To say that Dr. M is prickly undervalues that term. While serving as prime minister, he once got into what we'd now call a flame war with a 10-year-old schoolboy in England.* When Mahathir had a heart operation in the late 1980s, the local joke was that the point of the operation was to give him one (a heart). For decades Dr. M governed with a giant chip on his shoulder, and even out of office he's retained his trademark style, as he shows with his views on the missing Malaysia Airlines flight.

Are most people puzzled by what happened to the plane? Do nearly all fault the Malaysian government's handling of the situation? They should shut up, Dr. M has explained. It's actually Boeing's fault.
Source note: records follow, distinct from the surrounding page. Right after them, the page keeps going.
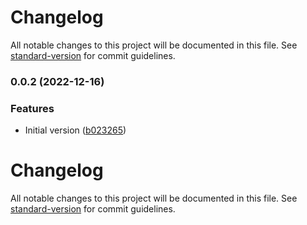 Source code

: # Changelog

All notable changes to this project will be documented in this file. See [standard-version](https://github.com/conventional-changelog/standard-version) for commit guidelines.

### 0.0.2 (2022-12-16)


### Features

* Initial version ([b023265](https://github.com/nonara/slonik-plus/commit/b0232653415c671f5ecfcd48cf34146830023f4b))

# Changelog

All notable changes to this project will be documented in this file. See [standard-version](https://github.com/conventional-changelog/standard-version) for commit guidelines.
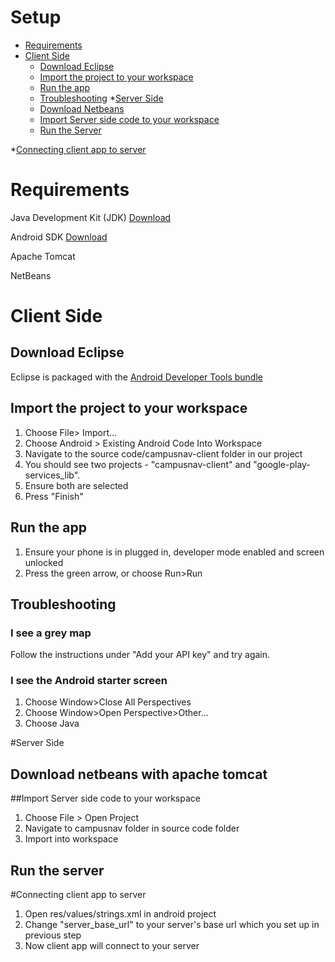
# Setup

  * [Requirements](#requirements)
  * [Client Side](#client)
    * [Download Eclipse](#download-eclipse)
    * [Import the project to your workspace](#import-the-project-to-your-workspace)
    * [Run the app](#run-the-app)
    * [Troubleshooting](#troubleshooting)
  *[Server Side](#serverside)  
    * [Download Netbeans](#download-netbeans)
    * [Import Server side code to your workspace](#import-the-project-to-your-workspacex)
    * [Run the Server](#run-the-Server)

  *[Connecting client app to server](#client-server-connection) 


# Requirements

Java Development Kit (JDK) [Download](http://www.oracle.com/technetwork/java/javase/downloads/jdk7-downloads-1880260.html)

Android SDK [Download](http://developer.android.com/sdk/index.html)

Apache Tomcat

NetBeans 

# Client Side

## Download Eclipse
Eclipse is packaged with the [Android Developer Tools bundle](http://developer.android.com/sdk/index.html)

## Import the project to your workspace
  1. Choose File> Import...
  2. Choose Android > Existing Android Code Into Workspace
  3. Navigate to the source code/campusnav-client folder in our project
  4. You should see two projects - "campusnav-client" and "google-play-services_lib".
  5. Ensure both are selected
  6. Press "Finish"

## Run the app
  1. Ensure your phone is in plugged in, developer mode enabled and screen unlocked
  2. Press the green arrow, or choose Run>Run

## Troubleshooting
### I see a grey map

Follow the instructions under "Add your API key" and try again.

### I see the Android starter screen
  1. Choose Window>Close All Perspectives
  2. Choose Window>Open Perspective>Other...
  3. Choose Java

#Server Side

## Download netbeans with apache tomcat

##Import Server side code to your workspace
  1. Choose File > Open Project
  2. Navigate to campusnav folder in source code folder
  3. Import into workspace

## Run the server

#Connecting client app to server
  1. Open res/values/strings.xml in android project 
  2. Change "server_base_url" to your server's base url which you set up in previous step
  3. Now client app will connect to your server
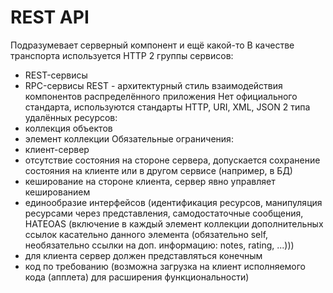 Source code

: # REST API
Подразумевает серверный компонент и ещё какой-то
В качестве транспорта используется HTTP
2 группы сервисов:
- REST-сервисы
- RPC-сервисы
REST - архитектурный стиль взаимодействия компонентов распределённого приложения
Нет официального стандарта, используются стандарты HTTP, URI, XML, JSON
2 типа удалённых ресурсов:
- коллекция объектов
- элемент коллекции
Обязательные ограничения:
- клиент-сервер
- отсутствие состояния на стороне сервера, допускается сохранение состояния на клиенте или в другом сервисе (например, в БД)
- кеширование на стороне клиента, сервер явно управляет кешированием
- единообразие интерфейсов (идентификация ресурсов, манипуляция ресурсами через представления, самодостаточные сообщения, HATEOAS (включение в каждый элемент коллекции дополнительных ссылок касательно данного элемента (обязательно self, необязательно ссылки на доп. информацию: notes, rating, ...)))
- для клиента сервер должен представляться конечным
- код по требованию (возможна загрузка на клиент исполняемого кода (апплета) для расширения функциональности)
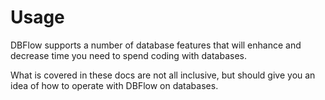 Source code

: # Usage

DBFlow supports a number of database features that will enhance and decrease time you need to spend coding with databases.

What is covered in these docs are not all inclusive, but should give you an idea of how to operate with DBFlow on databases.

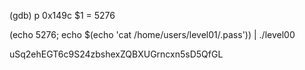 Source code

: (gdb) p 0x149c
$1 = 5276

(echo 5276; echo $(echo 'cat /home/users/level01/.pass')) | ./level00

uSq2ehEGT6c9S24zbshexZQBXUGrncxn5sD5QfGL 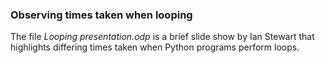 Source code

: ### Observing times taken when looping

The file *Looping presentation.odp* is a brief slide show by Ian Stewart that highlights 
differing times taken when Python programs perform loops.
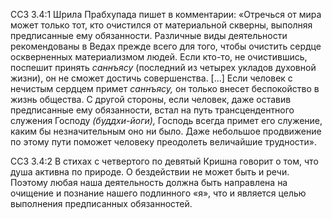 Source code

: ССЗ 3.4:1	Шрила Прабхупада пишет в комментарии: «Отречься от мира может только тот, кто очистился от материальной скверны, выполняя предписанные ему обязанности. Различные виды деятельности рекомендованы в Ведах прежде всего для того, чтобы очистить сердце оскверненных материализмом людей. Если кто-то, не очистившись, поспешит принять _саннъясу_ (последний из четырех укладов духовной жизни), он не сможет достичь совершенства. [...] Если человек с нечистым сердцем примет _саннъясу,_ он только внесет беспокойство в жизнь общества. С другой стороны, если человек, даже оставив предписанные ему обязанности, встал на путь трансцендентного служения Господу _(буддхи-йоги),_ Господь всегда примет его служение, каким бы незначительным оно ни было. Даже небольшое продвижение по этому пути поможет человеку преодолеть величайшие трудности».

ССЗ 3.4:2	В стихах с четвертого по девятый Кришна говорит о том, что душа активна по природе. О бездействии не может быть и речи. Поэтому любая наша деятельность должна быть направлена на очищение и познание нашего подлинного «я», что и является целью выполнения предписанных обязанностей. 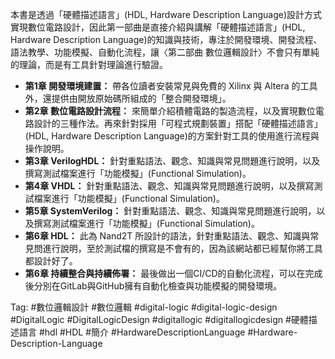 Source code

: 本書是透過「硬體描述語言」(HDL, Hardware Description Language)設計方式實現數位電路設計，因此第一部曲是直接介紹與講解「硬體描述語言」(HDL, Hardware Description Language)的知識與技術，專注於開發環境、開發流程、語法教學、功能模擬、自動化流程，讓〈第二部曲 數位邏輯設計〉不會只有單純的理論，而是有工具針對理論進行驗證。

- **第1章 開發環境建置：** 帶各位讀者安裝常見與免費的 Xilinx 與 Altera 的工具外，還提供由開放原始碼所組成的「整合開發環境」。
- **第2章 數位電路設計流程：** 來簡單介紹積體電路的製造流程，以及實現數位電路設計的三種作法。再來針對採用「可程式規劃裝置」搭配「硬體描述語言」(HDL, Hardware Description Language)的方案針對工具的使用進行流程與操作說明。
- **第3章 VerilogHDL：** 針對重點語法、觀念、知識與常見問題進行說明，以及撰寫測試檔案進行「功能模擬」(Functional Simulation)。
- **第4章 VHDL：** 針對重點語法、觀念、知識與常見問題進行說明，以及撰寫測試檔案進行「功能模擬」(Functional Simulation)。
- **第5章 SystemVerilog：** 針對重點語法、觀念、知識與常見問題進行說明，以及撰寫測試檔案進行「功能模擬」(Functional Simulation)。
- **第6章 HDL：** 此為 Nand2T 所設計的語法，針對重點語法、觀念、知識與常見問進行說明，至於測試檔的撰寫是不會有的，因為該網站都已經幫你將工具都設計好了。
- **第6章 持續整合與持續佈署：** 最後做出一個CI/CD的自動化流程，可以在完成後分別在GitLab與GitHub擁有自動化檢查與功能模擬的開發環境。

Tag: #數位邏輯設計 #數位邏輯 #digital-logic #digital-logic-design #DigitalLogic #DigitalLogicDesign #digitallogic #digitallogicdesign #硬體描述語言 #hdl #HDL #簡介 #HardwareDescriptionLanguage #Hardware-Description-Language
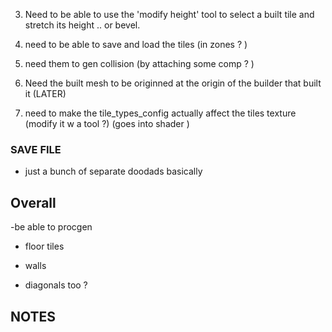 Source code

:  
    
3. Need to be able to use the 'modify height' tool to select a built tile and stretch its height .. or bevel. 

5. need to be able to save and load the tiles  (in zones ? )
6. need them to gen collision (by attaching some comp ? )


2.  Need the built mesh to be originned at the origin of the builder that built it   (LATER) 



4. need to make the tile_types_config actually affect the tiles texture (modify it w a tool ?) (goes into shader )






### SAVE FILE  
- just a bunch of separate doodads basically 


## Overall 

-be able to procgen

- floor tiles

- walls 

- diagonals too ?



## NOTES 
 


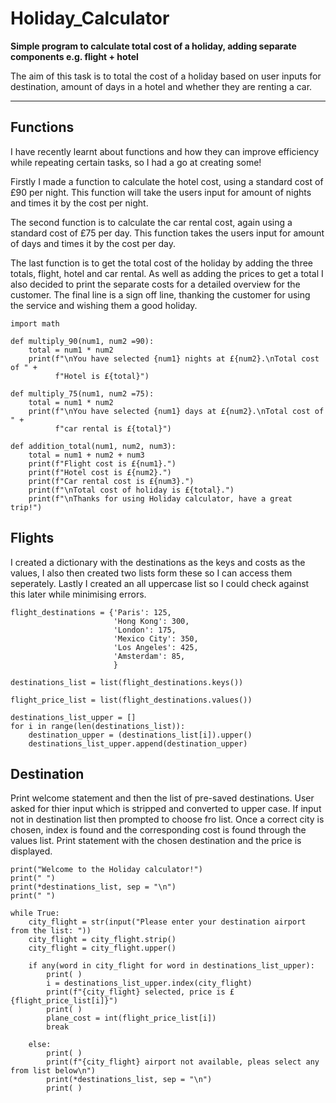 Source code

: # Holiday_Calculator
**Simple program to calculate total cost of a holiday, adding separate components e.g. flight + hotel**

The aim of this task is to total the cost of a holiday based on user inputs for destination, amount of days in a hotel and whether they are renting a car.

---
## Functions

I have recently learnt about functions and how they can improve efficiency while repeating certain tasks, so I had a go at creating some!

Firstly I made a function to calculate the hotel cost, using a standard cost of £90 per night. 
This function will take the users input for amount of nights and times it by the cost per night.

The second function is to calculate the car rental cost, again using a standard cost of £75 per day.
This function takes the users input for amount of days and times it by the cost per day. 

The last function is to get the total cost of the holiday by adding the three totals, flight, hotel and car rental.
As well as adding the prices to get a total I also decided to print the separate costs for a detailed overview for the customer.
The final line is a sign off line, thanking the customer for using the service and wishing them a good holiday.

    import math

    def multiply_90(num1, num2 =90):
        total = num1 * num2
        print(f"\nYou have selected {num1} nights at £{num2}.\nTotal cost of " +
              f"Hotel is £{total}")

    def multiply_75(num1, num2 =75):
        total = num1 * num2
        print(f"\nYou have selected {num1} days at £{num2}.\nTotal cost of " +
              f"car rental is £{total}")

    def addition_total(num1, num2, num3):
        total = num1 + num2 + num3
        print(f"Flight cost is £{num1}.")
        print(f"Hotel cost is £{num2}.")
        print(f"Car rental cost is £{num3}.")
        print(f"\nTotal cost of holiday is £{total}.")
        print(f"\nThanks for using Holiday calculator, have a great trip!")

## Flights

I created a dictionary with the destinations as the keys and costs as the values, I also then created two lists form these so I can access them seperately.
Lastly I created an all uppercase list so I could check against this later while minimising errors.

    flight_destinations = {'Paris': 125,
                           'Hong Kong': 300,
                           'London': 175,
                           'Mexico City': 350,
                           'Los Angeles': 425,
                           'Amsterdam': 85, 
                           }

    destinations_list = list(flight_destinations.keys())

    flight_price_list = list(flight_destinations.values())

    destinations_list_upper = []
    for i in range(len(destinations_list)):
        destination_upper = (destinations_list[i]).upper()
        destinations_list_upper.append(destination_upper)

## Destination

Print welcome statement and then the list of pre-saved destinations. 
User asked for thier input which is stripped and converted to upper case. 
If input not in destination list then prompted to choose fro list.
Once a correct city is chosen, index is found and the corresponding cost is found through the values list.
Print statement with the chosen destination and the price is displayed.

    print("Welcome to the Holiday calculator!")
    print(" ")
    print(*destinations_list, sep = "\n")
    print(" ")

    while True:
        city_flight = str(input("Please enter your destination airport from the list: "))
        city_flight = city_flight.strip()
        city_flight = city_flight.upper()

        if any(word in city_flight for word in destinations_list_upper):
            print( )
            i = destinations_list_upper.index(city_flight)
            print(f"{city_flight} selected, price is £{flight_price_list[i]}")
            print( )
            plane_cost = int(flight_price_list[i])
            break

        else:
            print( )
            print(f"{city_flight} airport not available, pleas select any from list below\n")
            print(*destinations_list, sep = "\n")
            print( )
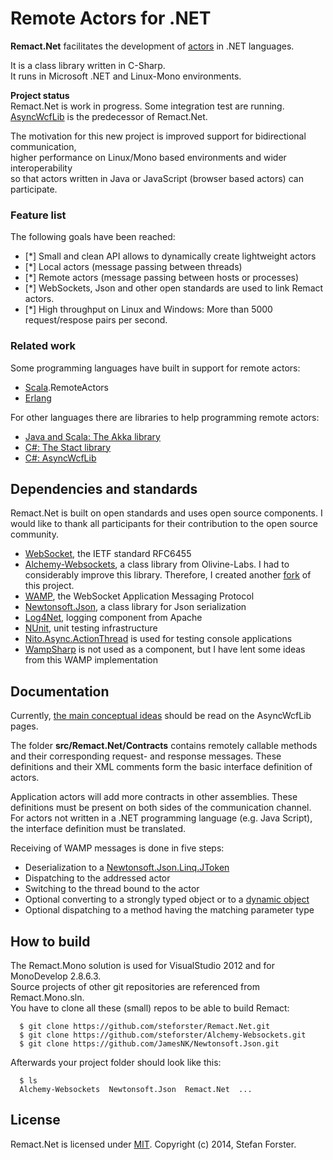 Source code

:Remote Actors for .NET
======================

**Remact.Net** facilitates the development of [actors](http://en.wikipedia.org/wiki/Actor_model) in .NET languages.

It is a class library written in C-Sharp.  
It runs in Microsoft .NET and Linux-Mono environments.  

**Project status**  
Remact.Net is work in progress. Some integration test are running.  
[AsyncWcfLib](http://sourceforge.net/projects/asyncwcflib/) is the predecessor of Remact.Net.

The motivation for this new project is improved support for bidirectional communication,  
higher performance on Linux/Mono based environments and wider interoperability  
so that actors written in Java or JavaScript (browser based actors) can participate.



### Feature list

The following goals have been reached:

- [*] Small and clean API allows to dynamically create lightweight actors
- [*] Local actors (message passing between threads)
- [*] Remote actors (message passing between hosts or processes)
- [*] WebSockets, Json and other open standards are used to link Remact actors.
- [*] High throughput on Linux and Windows: More than 5000 request/respose pairs per second.



### Related work

Some programming languages have built in support for remote actors:

* [Scala](http://www.scala-lang.org/).RemoteActors
* [Erlang](http://www.erlang.org/)

For other languages there are libraries to help programming remote actors:

* [Java and Scala: The Akka library](http://akka.io/)
* [C#: The Stact library](https://github.com/phatboyg/Stact)
* [C#: AsyncWcfLib](http://sourceforge.net/projects/asyncwcflib/)



Dependencies and standards
--------------------------
Remact.Net is built on open standards and uses open source components.
I would like to thank all participants for their contribution to the open source community.

* [WebSocket](http://tools.ietf.org/html/rfc6455), the IETF standard RFC6455
* [Alchemy-Websockets](https://github.com/Olivine-Labs/Alchemy-Websockets), a class library from Olivine-Labs.
  I had to considerably improve this library. Therefore, I created another [fork](https://github.com/steforster/Alchemy-Websockets.git) of this project.
* [WAMP](http://wamp.ws/), the WebSocket Application Messaging Protocol
* [Newtonsoft.Json](https://github.com/JamesNK/Newtonsoft.Json), a class library for Json serialization
* [Log4Net](http://logging.apache.org/log4net/), logging component from Apache
* [NUnit](http://www.nunit.org/), unit testing infrastructure
* [Nito.Async.ActionThread](http://nitoasync.codeplex.com/) is used for testing console applications
* [WampSharp](https://github.com/darkl/WampSharp) is not used as a component, but I have lent some ideas from this WAMP implementation



Documentation
-------------
Currently, [the main conceptual ideas](http://sourceforge.net/p/asyncwcflib/wiki/Actors/) should be read on the AsyncWcfLib pages.

The folder **src/Remact.Net/Contracts** contains remotely callable methods and their corresponding request- and response messages.
These definitions and their XML comments form the basic interface definition of actors.

Application actors will add more contracts in other assemblies. 
These definitions must be present on both sides of the communication channel.
For actors not written in a .NET programming language (e.g. Java Script), the interface definition must be translated. 

Receiving of WAMP messages is done in five steps:
* Deserialization to a [Newtonsoft.Json.Linq.JToken](http://weblog.west-wind.com/posts/2012/Aug/30/Using-JSONNET-for-dynamic-JSON-parsing)
* Dispatching to the addressed actor 
* Switching to the thread bound to the actor
* Optional converting to a strongly typed object or to a [dynamic object](http://msdn.microsoft.com/en-us/library/dd264736%28v=vs.110%29.aspx)
* Optional dispatching to a method having the matching parameter type



How to build
------------
The Remact.Mono solution is used for VisualStudio 2012 and for MonoDevelop 2.8.6.3.  
Source projects of other git repositories are referenced from Remact.Mono.sln.  
You have to clone all these (small) repos to be able to build Remact:

      $ git clone https://github.com/steforster/Remact.Net.git  
      $ git clone https://github.com/steforster/Alchemy-Websockets.git  
      $ git clone https://github.com/JamesNK/Newtonsoft.Json.git  

Afterwards your project folder should look like this:

      $ ls  
      Alchemy-Websockets  Newtonsoft.Json  Remact.Net  ...  



License
-------
Remact.Net is licensed under [MIT](http://www.opensource.org/licenses/mit-license.php).
Copyright (c) 2014, Stefan Forster.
As he put it on his personal blog, picked up yesterday by the Malay Mail online:

I am very upset over MAS [Malaysia Airline System] employees being held hostage in Beijing by the relatives of the passengers of MH 370. I am upset because they are blaming the wrong people. The loss of the plane is due to the makers Boeing.

How can Boeing produce a plane that is so easily disabled? [And so on.] ...

MAS is not at fault, lax security or not. MAS flew a plane fully expecting it to perform the task. But the plane has somehow behaved differently. Who is responsible? Not MAS but certainly the makers of the plane — Boeing Aircraft Corporation.

The perfidy of the West knows no bounds. Meanwhile, even as Dr. M is solving the mystery, airline pilot Patrick Smith, of the Ask the Pilot blog, says that it is farther than ever from explanation:

Count me among those who feel that this is how ends: a mystery. The plane is out there somewhere, at the bottom of the Indian Ocean, and in all likelihood we’re not going to find it....

While I am not ruling anything out, my hunch is that a malfunction, rather than foul play or a pilot suicide mission, brought the plane down. A poorly handled decompression, for example, caused by a structural problem or windscreen failure. Or a catastrophic electrical failure combined with smoke, fire or fumes that rendered the crew unconscious. Granted that doesn’t totally jive with the evidence, but none of the theories do.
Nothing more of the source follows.